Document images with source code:
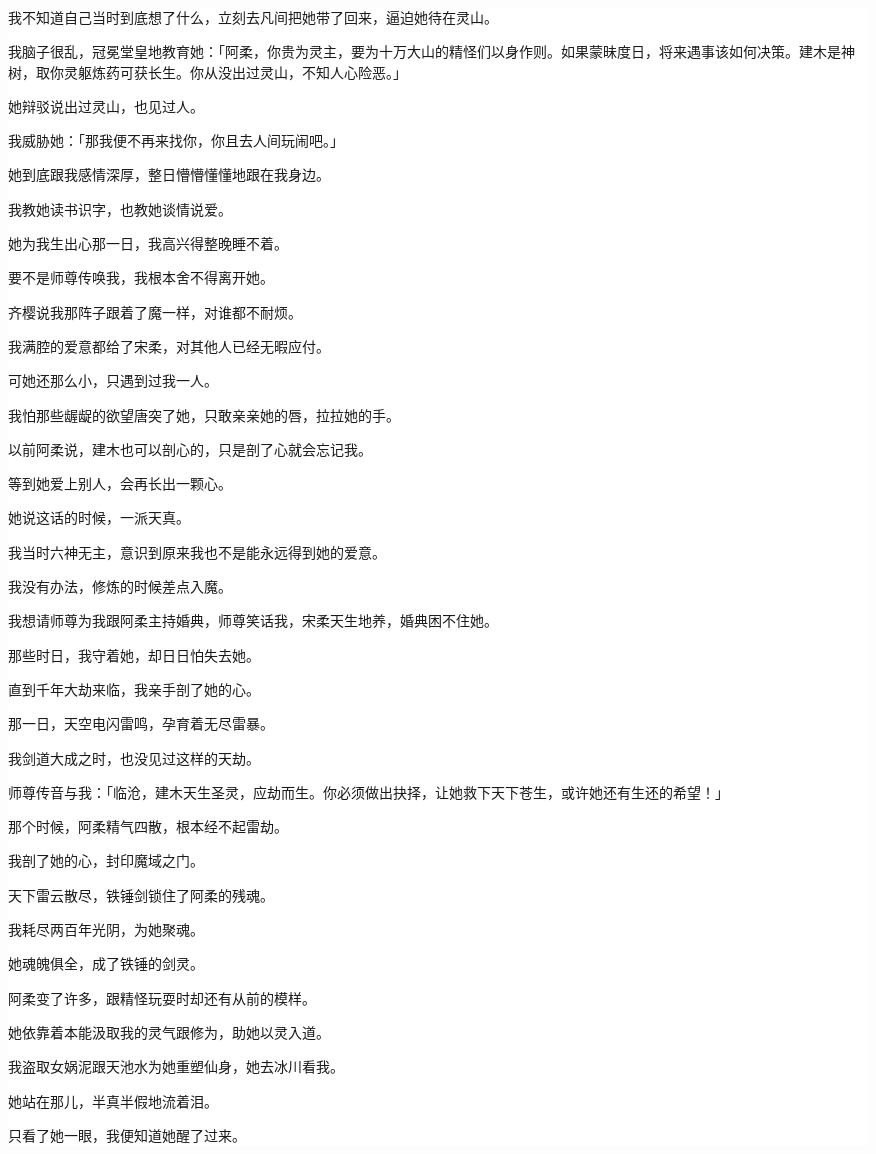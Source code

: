 我不知道自己当时到底想了什么，立刻去凡间把她带了回来，逼迫她待在灵山。

我脑子很乱，冠冕堂皇地教育她：「阿柔，你贵为灵主，要为十万大山的精怪们以身作则。如果蒙昧度日，将来遇事该如何决策。建木是神树，取你灵躯炼药可获长生。你从没出过灵山，不知人心险恶。」

她辩驳说出过灵山，也见过人。

我威胁她：「那我便不再来找你，你且去人间玩闹吧。」

她到底跟我感情深厚，整日懵懵懂懂地跟在我身边。

我教她读书识字，也教她谈情说爱。

她为我生出心那一日，我高兴得整晚睡不着。

要不是师尊传唤我，我根本舍不得离开她。

齐樱说我那阵子跟着了魔一样，对谁都不耐烦。

我满腔的爱意都给了宋柔，对其他人已经无暇应付。

可她还那么小，只遇到过我一人。

我怕那些龌龊的欲望唐突了她，只敢亲亲她的唇，拉拉她的手。

以前阿柔说，建木也可以剖心的，只是剖了心就会忘记我。

等到她爱上别人，会再长出一颗心。

她说这话的时候，一派天真。

我当时六神无主，意识到原来我也不是能永远得到她的爱意。

我没有办法，修炼的时候差点入魔。

我想请师尊为我跟阿柔主持婚典，师尊笑话我，宋柔天生地养，婚典困不住她。

那些时日，我守着她，却日日怕失去她。

直到千年大劫来临，我亲手剖了她的心。

那一日，天空电闪雷鸣，孕育着无尽雷暴。

我剑道大成之时，也没见过这样的天劫。

师尊传音与我：「临沧，建木天生圣灵，应劫而生。你必须做出抉择，让她救下天下苍生，或许她还有生还的希望！」

那个时候，阿柔精气四散，根本经不起雷劫。

我剖了她的心，封印魔域之门。

天下雷云散尽，铁锤剑锁住了阿柔的残魂。

我耗尽两百年光阴，为她聚魂。

她魂魄俱全，成了铁锤的剑灵。

阿柔变了许多，跟精怪玩耍时却还有从前的模样。

她依靠着本能汲取我的灵气跟修为，助她以灵入道。

我盗取女娲泥跟天池水为她重塑仙身，她去冰川看我。

她站在那儿，半真半假地流着泪。

只看了她一眼，我便知道她醒了过来。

:: WORK REQUEST ::
In the entries above, please find the line with "我满腔的爱意都给了宋柔，对其他人已经无暇应付。" and the line with "她魂魄俱全，成了铁锤的剑灵。", then write out exactly those two lines and every line between them, and nothing more.

:: YOUR RESPONSE ::
我满腔的爱意都给了宋柔，对其他人已经无暇应付。

可她还那么小，只遇到过我一人。

我怕那些龌龊的欲望唐突了她，只敢亲亲她的唇，拉拉她的手。

以前阿柔说，建木也可以剖心的，只是剖了心就会忘记我。

等到她爱上别人，会再长出一颗心。

她说这话的时候，一派天真。

我当时六神无主，意识到原来我也不是能永远得到她的爱意。

我没有办法，修炼的时候差点入魔。

我想请师尊为我跟阿柔主持婚典，师尊笑话我，宋柔天生地养，婚典困不住她。

那些时日，我守着她，却日日怕失去她。

直到千年大劫来临，我亲手剖了她的心。

那一日，天空电闪雷鸣，孕育着无尽雷暴。

我剑道大成之时，也没见过这样的天劫。

师尊传音与我：「临沧，建木天生圣灵，应劫而生。你必须做出抉择，让她救下天下苍生，或许她还有生还的希望！」

那个时候，阿柔精气四散，根本经不起雷劫。

我剖了她的心，封印魔域之门。

天下雷云散尽，铁锤剑锁住了阿柔的残魂。

我耗尽两百年光阴，为她聚魂。

她魂魄俱全，成了铁锤的剑灵。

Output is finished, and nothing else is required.